Old Carl struggled to his feet. “Gideon is a perfect model, people.”
Remember, guys, Paul has been a Christian for TWO MONTHS. But he immediately hits upon the PERFECT MODEL to make the Christians spring into action!
Bit of a Mighty Whitey, wouldn’t you say?
So, “Old Carl” (’cause that’s respectful) spends the next two pages retelling the story of Gideon, which I can only imagine must be at least a bit interesting when someone other than Old Carl is telling it.
Then again, reading the relevant passages and the Wiki page, just seems like God and Gideon were playing the kind of weird “testing” games with each other that would be really unhealthy if they were a couple.
God, if you do this, I know you want me to fight. Okay, now do this, so I can be really, really sure you want me to fight.
Gideon, take all these soldiers to fight, except these guys who do something I don’t like. Okay, now send away those jerks. DO WHAT I TELL YOU TO DO, ME-DAMMIT.

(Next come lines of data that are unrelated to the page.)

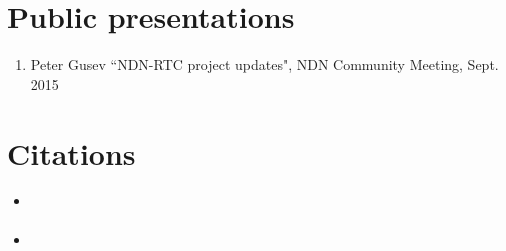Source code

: \documentclass{article}
\begin{document}
\section{Public presentations}
\begin{enumerate}
\item Peter Gusev ``NDN-RTC project updates", NDN Community Meeting, Sept. 2015
\end{enumerate}

\section{Citations}
\begin{itemize}
\item \cite{ndnrtc}
\item \cite{ntsd}
\end{itemize}


{\small

}
\end{document}
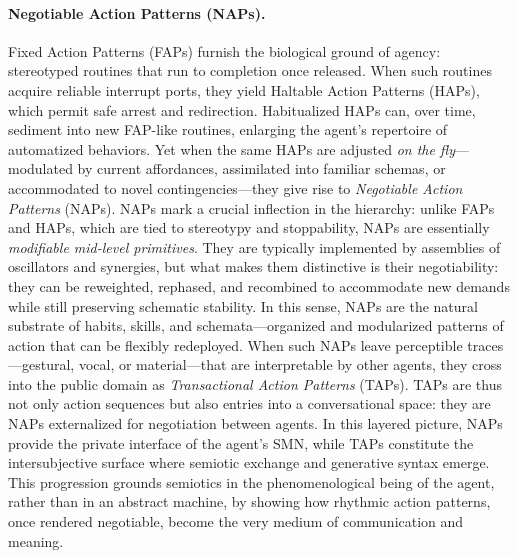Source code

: \paragraph{Negotiable Action Patterns (NAPs).} Fixed Action Patterns (FAPs) furnish the biological ground of agency: stereotyped routines that run to completion once released.  When such routines acquire reliable interrupt ports, they yield Haltable Action Patterns (HAPs), which permit safe arrest and redirection.  Habitualized HAPs can, over time, sediment into new FAP-like routines, enlarging the agent’s repertoire of automatized behaviors.  Yet when the same HAPs are adjusted \emph{on the fly}—modulated by current affordances, assimilated into familiar schemas, or accommodated to novel contingencies—they give rise to \emph{Negotiable Action Patterns} (NAPs).  NAPs mark a crucial inflection in the hierarchy: unlike FAPs and HAPs, which are tied to stereotypy and stoppability, NAPs are essentially \emph{modifiable mid-level primitives}.  They are typically implemented by assemblies of oscillators and synergies, but what makes them distinctive is their negotiability: they can be reweighted, rephased, and recombined to accommodate new demands while still preserving schematic stability.  In this sense, NAPs are the natural substrate of habits, skills, and schemata—organized and modularized patterns of action that can be flexibly redeployed.   When such NAPs leave perceptible traces—gestural, vocal, or material—that are interpretable by other agents, they cross into the public domain as \emph{Transactional Action Patterns} (TAPs).  TAPs are thus not only action sequences but also entries into a conversational space: they are NAPs externalized for negotiation between agents.  In this layered picture, NAPs provide the private interface of the agent’s SMN, while TAPs constitute the intersubjective surface where semiotic exchange and generative syntax emerge.  This progression grounds semiotics in the phenomenological being of the agent, rather than in an abstract machine, by showing how rhythmic action patterns, once rendered negotiable, become the very medium of communication and meaning.

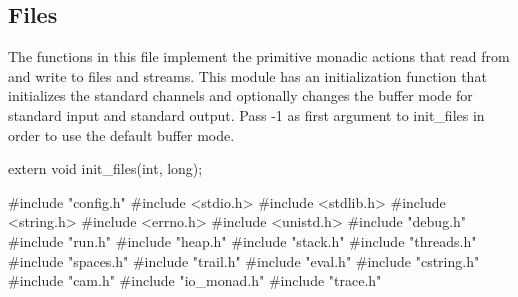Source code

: %
%
\subsection{Files}
The functions in this file implement the primitive monadic actions
that read from and write to files and streams. This module has an
initialization function that initializes the standard channels and
optionally changes the buffer mode for standard input and standard
output. Pass {\Tt{}-1\nwendquote} as first argument to {\Tt{}init{\_}files\nwendquote} in order to
use the default buffer mode.

\nwenddocs{}\endmoddef\nwstartdeflinemarkup\nwenddeflinemarkup
extern void init_files(int, long);

\nwendcode{}\nwdocspar
\nwenddocs{}\endmoddef\nwstartdeflinemarkup{}\nwenddeflinemarkup
#include "config.h"
#include <stdio.h>
#include <stdlib.h>
#include <string.h>
#include <errno.h>
#include <unistd.h>
#include "debug.h"
#include "run.h"
#include "heap.h"
#include "stack.h"
#include "threads.h"
#include "spaces.h"
#include "trail.h"
#include "eval.h"
#include "cstring.h"
#include "cam.h"
#include "io_monad.h"
#include "trace.h"

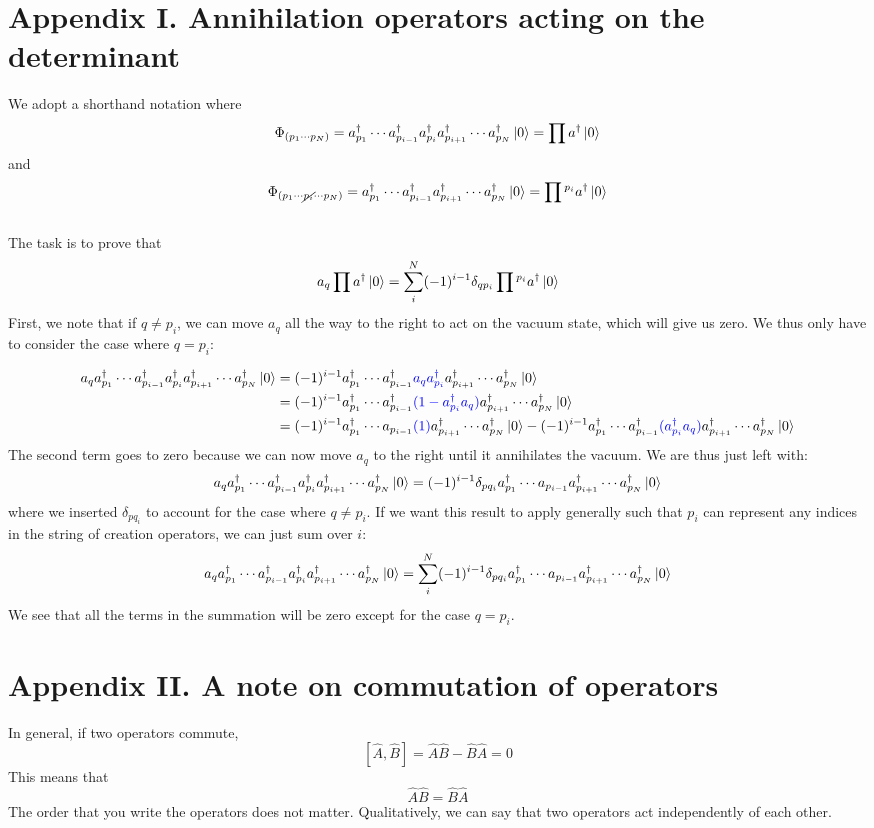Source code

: \documentclass{article}
\newcommand{\dg}{\ensuremath{^\dagger} }
\newcommand{\cd}{\ensuremath{\cdots} }
\begin{document}
\section*{Appendix I. Annihilation operators acting on the determinant} 

We adopt a shorthand notation where 
\[\Phi_{(p_1\cd p_N)}  = a_{p_1}\dg \cd a_{p_{i -1}}\dg a_{p_i}\dg a_{p_{i +1}}\dg \cd a_{p_N}\dg \ket{0} = \prod a\dg \ket{0}\]
and 
\[ \Phi_{(p_1\cd\cancel{p_i}\cd p_N)} = a_{p_1}\dg \cd a_{p_{i -1}}\dg a_{p_{i +1}}\dg \cd a_{p_N}\dg \ket{0} =  \prod{}^{p_i} a\dg \ket{0} \]
\\
The task is to prove that 
\[a_q \prod a\dg \ket{0} =  \sum_i^N (-1)^{i-1} \delta_{qp_i} \prod{}^{p_i} a\dg \ket{0} \]
First, we note that if $ q \neq p_i $, we can move $a_q$ all the way to the right to act on the vacuum state, which will give us zero.
We thus only have to consider the case where  $q = p_i$: 

\begin{align*}
a_q a_{p_1}\dg \cd a_{p_{i -1}}\dg a_{p_i}\dg a_{p_{i +1}}\dg \cd a_{p_N}\dg \ket{0} &= (-1)^{i-1} a_{p_1}\dg \cd a_{p_{i -1}}\dg {\color{blue} a_q a_{p_i}\dg} a_{p_{i +1}}\dg \cd a_{p_N}\dg \ket{0}  \\
&=  (-1)^{i-1} a_{p_1}\dg \cd a_{p_{i -1}}\dg {\color{blue} (1 - a_{p_i}\dg a_q) } a_{p_{i +1}}\dg \cd a_{p_N}\dg \ket{0}  \\
&=  (-1)^{i-1} a_{p_1}\dg \cd a_{p_{i -1}} {\color{blue} (1) }  a_{p_{i +1}}\dg \cd a_{p_N}\dg \ket{0}  - (-1)^{i-1}a_{p_1}\dg \cd a_{p_{i -1}}\dg {\color{blue} (a_{p_i}\dg a_q) } a_{p_{i +1}}\dg \cd a_{p_N}\dg \ket{0} 
\end{align*}
The second term goes to zero because we can now move $a_q$ to the right until it annihilates the vacuum.
We are thus just left with: 
\[a_q a_{p_1}\dg \cd a_{p_{i -1}}\dg a_{p_i}\dg a_{p_{i +1}}\dg \cd a_{p_N}\dg \ket{0}  = (-1)^{i-1}  \delta_{pq_i} a_{p_1}\dg \cd a_{p_{i -1}} a_{p_{i +1}}\dg \cd a_{p_N}\dg \ket{0} \]
where we inserted $ \delta_{pq_i}$ to account for the case where $q \neq p_i$. 
If we want this result to apply generally such that $p_i$ can represent any indices in the string of creation operators, we can just sum over $i$: 
\[a_q a_{p_1}\dg \cd a_{p_{i -1}}\dg a_{p_i}\dg a_{p_{i +1}}\dg \cd a_{p_N}\dg \ket{0}  = \sum_i^{N} (-1)^{i-1}  \delta_{pq_i} a_{p_1}\dg \cd a_{p_{i -1}} a_{p_{i +1}}\dg \cd a_{p_N}\dg \ket{0} \]
We see that all the terms in the summation will be zero except for the case $q = p_i$. 

\section*{Appendix II. A note on commutation of operators}

In general, if two operators commute, 
\[ [\hat{A}, \hat{B}] = \hat{A}\hat{B} -\hat{B}\hat{A} = 0 \]
This means that
\[\hat{A}\hat{B} = \hat{B}\hat{A} \]
The order that you write the operators does not matter.
Qualitatively, we can say that two operators act independently of each other. 
\end{document}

Carl ends his “story” on this note:
“I don’t know how God is going to use whatever is left of the underground believers in Los Angeles to defeat the army. But I believe He would have us be as the men of Gideon, brave and willing to do whatever is necessary. And He will win the battle.” [Emphasis Jenkins’]
Yeah, this is why Bruce Barnes has his “dig a hole and hide in it” plan in Tribulation Force–if you think God is going to take care of everything, if all you have to do is be willing in your mind to be “brave,” and God will take care of the rest.
No wonder the underground Christians haven’t done anything except stockpile rotting fish!
I take that back: Barton has a plan!
“It’s not exactly Gideon-like, but it’s something.”
Hey, at least he admits that…
Barton has a mini-seaplane that he is going to control “robotically” to “blanket the city with leaflets.” Paul calls this plan “audacious,” and Barton is realistic enough to raise the possibility of Atheistopia shooting down the plane. He is even nice enough to admit that the whole plan wasn’t really his idea–it was “free exchange of ideas” Lois’s idea.
(Then again, if the plan (and plane) go to shit, they can always blame Lois!)
But you know, it’s not the worst idea I’ve ever heard. It’s comparatively low-risk (though Barton defensively chirps that “there are no fainthearted here“). It’s more out-there and imaginative than randomly leaving brochures for your waitress. So, in Chapter 32, possibly the first decent plan in the book.
What do you think? Good idea, bad idea?